_Work item_.
What you return must match the entries exactly, except that the pictures are gone.

_Data under study_.
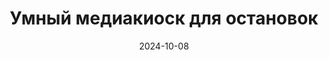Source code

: ---
title: Умный медиакиоск для остановок
url: https://habr.com/ru/companies/wirenboard/articles/848940/
cover: /img/articles/smart_media_kiosk_bus_stop.webp
date: 2024-10-08
category: business_objects
---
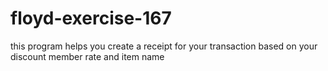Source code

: # floyd-exercise-167
this program helps you create a receipt for your transaction based on your discount member rate and item name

_Answer to this exercise_.
Source code

: ---
title: Умный медиакиоск для остановок
url: https://habr.com/ru/companies/wirenboard/articles/848940/
cover: /img/articles/smart_media_kiosk_bus_stop.webp
date: 2024-10-08
category: business_objects
---
Source code

: # floyd-exercise-167
this program helps you create a receipt for your transaction based on your discount member rate and item name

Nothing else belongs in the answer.